What you need to do → Return every line below exactly as written.

Records provided →

-----

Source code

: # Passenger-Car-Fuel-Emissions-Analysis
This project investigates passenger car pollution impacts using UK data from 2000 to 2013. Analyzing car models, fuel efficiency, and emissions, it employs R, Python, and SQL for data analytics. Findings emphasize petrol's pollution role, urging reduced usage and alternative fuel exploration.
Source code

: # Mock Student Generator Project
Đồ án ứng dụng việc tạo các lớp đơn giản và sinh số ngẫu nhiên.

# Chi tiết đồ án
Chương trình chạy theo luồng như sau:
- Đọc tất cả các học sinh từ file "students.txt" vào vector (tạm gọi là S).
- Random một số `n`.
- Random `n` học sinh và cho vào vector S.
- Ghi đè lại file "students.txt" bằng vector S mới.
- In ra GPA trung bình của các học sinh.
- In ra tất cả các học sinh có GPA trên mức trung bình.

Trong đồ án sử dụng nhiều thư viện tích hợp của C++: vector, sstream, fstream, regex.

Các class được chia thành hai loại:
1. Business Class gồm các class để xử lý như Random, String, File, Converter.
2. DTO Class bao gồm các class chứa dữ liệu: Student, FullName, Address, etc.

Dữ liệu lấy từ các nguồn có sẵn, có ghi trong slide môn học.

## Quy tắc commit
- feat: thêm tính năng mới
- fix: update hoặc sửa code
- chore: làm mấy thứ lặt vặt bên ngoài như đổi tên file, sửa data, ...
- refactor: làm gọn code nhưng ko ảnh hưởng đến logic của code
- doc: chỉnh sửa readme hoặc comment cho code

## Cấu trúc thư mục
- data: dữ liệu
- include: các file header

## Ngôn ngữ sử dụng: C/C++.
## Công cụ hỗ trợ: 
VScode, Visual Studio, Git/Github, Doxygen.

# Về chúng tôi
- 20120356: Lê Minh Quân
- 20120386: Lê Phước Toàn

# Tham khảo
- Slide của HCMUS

-----

Problem solution →
Source code

: # Passenger-Car-Fuel-Emissions-Analysis
This project investigates passenger car pollution impacts using UK data from 2000 to 2013. Analyzing car models, fuel efficiency, and emissions, it employs R, Python, and SQL for data analytics. Findings emphasize petrol's pollution role, urging reduced usage and alternative fuel exploration.
Source code

: # Mock Student Generator Project
Đồ án ứng dụng việc tạo các lớp đơn giản và sinh số ngẫu nhiên.

# Chi tiết đồ án
Chương trình chạy theo luồng như sau:
- Đọc tất cả các học sinh từ file "students.txt" vào vector (tạm gọi là S).
- Random một số `n`.
- Random `n` học sinh và cho vào vector S.
- Ghi đè lại file "students.txt" bằng vector S mới.
- In ra GPA trung bình của các học sinh.
- In ra tất cả các học sinh có GPA trên mức trung bình.

Trong đồ án sử dụng nhiều thư viện tích hợp của C++: vector, sstream, fstream, regex.

Các class được chia thành hai loại:
1. Business Class gồm các class để xử lý như Random, String, File, Converter.
2. DTO Class bao gồm các class chứa dữ liệu: Student, FullName, Address, etc.

Dữ liệu lấy từ các nguồn có sẵn, có ghi trong slide môn học.

## Quy tắc commit
- feat: thêm tính năng mới
- fix: update hoặc sửa code
- chore: làm mấy thứ lặt vặt bên ngoài như đổi tên file, sửa data, ...
- refactor: làm gọn code nhưng ko ảnh hưởng đến logic của code
- doc: chỉnh sửa readme hoặc comment cho code

## Cấu trúc thư mục
- data: dữ liệu
- include: các file header

## Ngôn ngữ sử dụng: C/C++.
## Công cụ hỗ trợ: 
VScode, Visual Studio, Git/Github, Doxygen.

# Về chúng tôi
- 20120356: Lê Minh Quân
- 20120386: Lê Phước Toàn

# Tham khảo
- Slide của HCMUS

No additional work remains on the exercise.